I realised with a jolt that I was finally acting like one of those normal teenagers that I had never understood before. All I could think about was Jonah. I analysed every conversation we had had and berated myself for my lack of attention to detail. I thought about every look he'd ever given me and most of all I tried to make sense of that silent lunch. I had all these questions flying round my head that I wanted the answers too but couldn't bear to ask. Did he like me? Was he just messing with me? Who was I trying to kid? This good looking popular guy, liking weirdo me? Then came the horrible thoughts. He may be good looking but I knew he was being tutored in the LU. He'd said himself he was thick, how could I like him? I hated myself. I was an idiot. But this was one problem I couldn't rationalise my way out of. I just couldn't stop thinking about him.
Monday. The park again. I wanted to make an excuse and not go. But at the same time I wanted to see him. I tried to act natural but it was impossible. I was even quieter than usual when we ran and I barely listened to anything he said. I tried to study but my usual ability to be one step removed from the world eluded me. Instead I stared at the book whilst stealing looks at him, wondering why I had never realised I had all this privileged time with the best looking boy I had ever seen.
A week passed with me trying to stay away and failing. I hated him for making me notice him. For the first time ever teachers started telling me to focus. Every morning and lunchtime I would see him. He'd always come over and eat his lunch with me. I couldn't understand why he wanted to hang around with me when he could be with his real friends. He was never quiet like he had been the first lunchtime, but still I hardly spoke. I had this weird heightened sense of him when he tried to get me to talk to him, which made me watch his mouth, or his eyes or his hands, or the way he said something, and then I'd realised I was supposed to have responded and the moment had passed anyway. He must have thought I was crazy. But the moment I felt most ridiculous was when he asked me about my lessons.
"So, what are you studying for?"
"Er. Exams."
"Yep. But why do you have to study so much more than everyone else? And have that extra lesson and stuff?"
I was starting to blush. "You've seen me at the LU?"
"Yeah. Friday mornings you have the lessons, don't you? What's that about?"
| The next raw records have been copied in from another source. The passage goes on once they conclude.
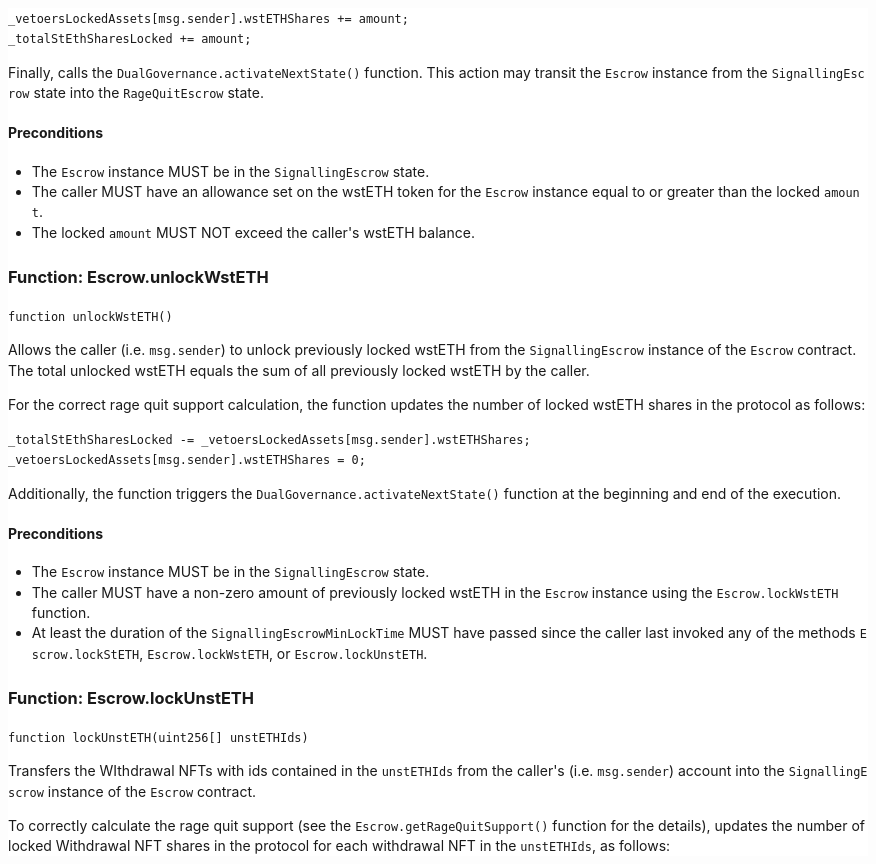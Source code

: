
 ```solidity
_vetoersLockedAssets[msg.sender].wstETHShares += amount;
_totalStEthSharesLocked += amount;
```

Finally, calls the `DualGovernance.activateNextState()` function. This action may transit the `Escrow` instance from the `SignallingEscrow` state into the `RageQuitEscrow` state.

#### Preconditions

- The `Escrow` instance MUST be in the `SignallingEscrow` state.
- The caller MUST have an allowance set on the wstETH token for the `Escrow` instance equal to or greater than the locked `amount`.
- The locked `amount` MUST NOT exceed the caller's wstETH balance.

### Function: Escrow.unlockWstETH

```solidity
function unlockWstETH()
```

Allows the caller (i.e. `msg.sender`) to unlock previously locked wstETH from the `SignallingEscrow` instance of the `Escrow` contract. The total unlocked wstETH equals the sum of all previously locked wstETH by the caller.

For the correct rage quit support calculation, the function updates the number of locked wstETH shares in the protocol as follows:

```solidity
_totalStEthSharesLocked -= _vetoersLockedAssets[msg.sender].wstETHShares;
_vetoersLockedAssets[msg.sender].wstETHShares = 0;
```

Additionally, the function triggers the `DualGovernance.activateNextState()` function at the beginning and end of the execution.

#### Preconditions

- The `Escrow` instance MUST be in the `SignallingEscrow` state.
- The caller MUST have a non-zero amount of previously locked wstETH in the `Escrow` instance using the `Escrow.lockWstETH` function.
- At least the duration of the `SignallingEscrowMinLockTime` MUST have passed since the caller last invoked any of the methods `Escrow.lockStETH`, `Escrow.lockWstETH`, or `Escrow.lockUnstETH`.


### Function: Escrow.lockUnstETH

```solidity
function lockUnstETH(uint256[] unstETHIds)
```

Transfers the WIthdrawal NFTs with ids contained in the `unstETHIds` from the caller's (i.e. `msg.sender`) account into the `SignallingEscrow` instance of the `Escrow` contract. 

To correctly calculate the rage quit support (see the `Escrow.getRageQuitSupport()` function for the details), updates the number of locked Withdrawal NFT shares in the protocol for each withdrawal NFT in the `unstETHIds`,  as follows:


[mech design]: https://hackmd.io/@skozin/r1ZFdW4lA
[mech design - tiebreaker]: https://hackmd.io/@skozin/r1ZFdW4lA#Tiebreaker-Committee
I couldn't talk about it, even though I was delighted that he knew my timetable. Thinking about Cambridge was starting to make me feel physically sick. "Do you have lessons in the LU all the time?"
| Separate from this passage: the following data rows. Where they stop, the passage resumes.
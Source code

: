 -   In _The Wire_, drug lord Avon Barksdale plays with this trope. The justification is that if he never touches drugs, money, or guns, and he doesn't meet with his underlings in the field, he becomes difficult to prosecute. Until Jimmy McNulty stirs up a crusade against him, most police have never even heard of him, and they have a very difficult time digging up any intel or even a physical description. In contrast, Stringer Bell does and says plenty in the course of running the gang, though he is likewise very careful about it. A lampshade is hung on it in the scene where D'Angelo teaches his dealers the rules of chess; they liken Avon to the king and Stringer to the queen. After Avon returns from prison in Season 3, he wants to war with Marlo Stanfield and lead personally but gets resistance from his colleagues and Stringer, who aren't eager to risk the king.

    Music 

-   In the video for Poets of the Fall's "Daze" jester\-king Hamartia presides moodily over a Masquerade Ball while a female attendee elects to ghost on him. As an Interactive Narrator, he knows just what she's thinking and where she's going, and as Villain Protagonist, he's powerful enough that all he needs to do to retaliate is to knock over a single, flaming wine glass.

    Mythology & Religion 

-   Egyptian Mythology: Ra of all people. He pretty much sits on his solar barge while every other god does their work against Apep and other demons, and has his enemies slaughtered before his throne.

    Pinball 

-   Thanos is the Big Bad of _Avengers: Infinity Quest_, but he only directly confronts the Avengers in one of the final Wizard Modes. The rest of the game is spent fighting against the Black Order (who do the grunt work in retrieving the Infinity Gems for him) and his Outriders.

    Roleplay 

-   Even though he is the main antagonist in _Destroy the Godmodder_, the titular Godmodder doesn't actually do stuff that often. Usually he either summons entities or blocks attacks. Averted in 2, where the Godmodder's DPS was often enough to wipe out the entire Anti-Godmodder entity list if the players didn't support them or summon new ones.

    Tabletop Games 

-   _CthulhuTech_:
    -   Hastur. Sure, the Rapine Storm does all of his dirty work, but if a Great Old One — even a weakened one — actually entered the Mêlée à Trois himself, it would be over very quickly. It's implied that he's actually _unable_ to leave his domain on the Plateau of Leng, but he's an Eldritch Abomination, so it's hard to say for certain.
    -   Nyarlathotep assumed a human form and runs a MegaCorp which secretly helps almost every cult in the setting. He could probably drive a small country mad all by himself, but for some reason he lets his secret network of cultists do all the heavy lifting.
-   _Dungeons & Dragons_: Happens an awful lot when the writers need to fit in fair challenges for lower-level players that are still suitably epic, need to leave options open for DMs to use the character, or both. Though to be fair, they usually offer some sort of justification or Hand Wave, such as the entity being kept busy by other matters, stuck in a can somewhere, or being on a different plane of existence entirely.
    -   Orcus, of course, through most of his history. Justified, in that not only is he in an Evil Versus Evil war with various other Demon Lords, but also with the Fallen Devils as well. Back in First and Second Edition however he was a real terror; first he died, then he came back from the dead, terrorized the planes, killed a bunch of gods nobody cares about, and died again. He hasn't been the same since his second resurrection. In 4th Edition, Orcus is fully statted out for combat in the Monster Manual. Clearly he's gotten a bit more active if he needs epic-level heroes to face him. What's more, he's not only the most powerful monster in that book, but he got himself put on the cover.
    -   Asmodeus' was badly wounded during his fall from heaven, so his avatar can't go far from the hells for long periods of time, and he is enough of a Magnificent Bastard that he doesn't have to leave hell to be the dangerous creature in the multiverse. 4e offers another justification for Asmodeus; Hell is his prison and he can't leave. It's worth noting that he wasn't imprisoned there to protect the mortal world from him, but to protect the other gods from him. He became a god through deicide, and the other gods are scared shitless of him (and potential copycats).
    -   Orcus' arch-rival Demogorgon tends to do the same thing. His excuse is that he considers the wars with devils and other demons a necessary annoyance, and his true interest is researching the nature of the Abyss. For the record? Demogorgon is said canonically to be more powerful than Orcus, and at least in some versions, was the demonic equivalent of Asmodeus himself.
He shrugged. "Yep." I couldn't tell if he was embarrassed or not.
"Why?" I knew he'd flippantly said before that it was because he was dumb, but there must be more to it.
"Like I said before, I'm thick."
"I don't believe anyone is thick. It's just whether they want to work or not." I sounded prim even to my own ears.
"Yeah, alright, that wouldn't help either then. I kinda missed some school in the last few years." He flicked those eyes back to me. "Actually, Jess, I kinda missed most of school for the last four years."
"Why? Were you ill?"
He rubbed his head. "Nope. Not ill. Just a bit, well, out of control I think they called it. I got in a lot of trouble. I hung out with the wrong crowd." He paused and looked at me, as if working out whether to trust me or not. "To be honest, I was the wrong crowd. I was the one that other kids were warned to stay away from."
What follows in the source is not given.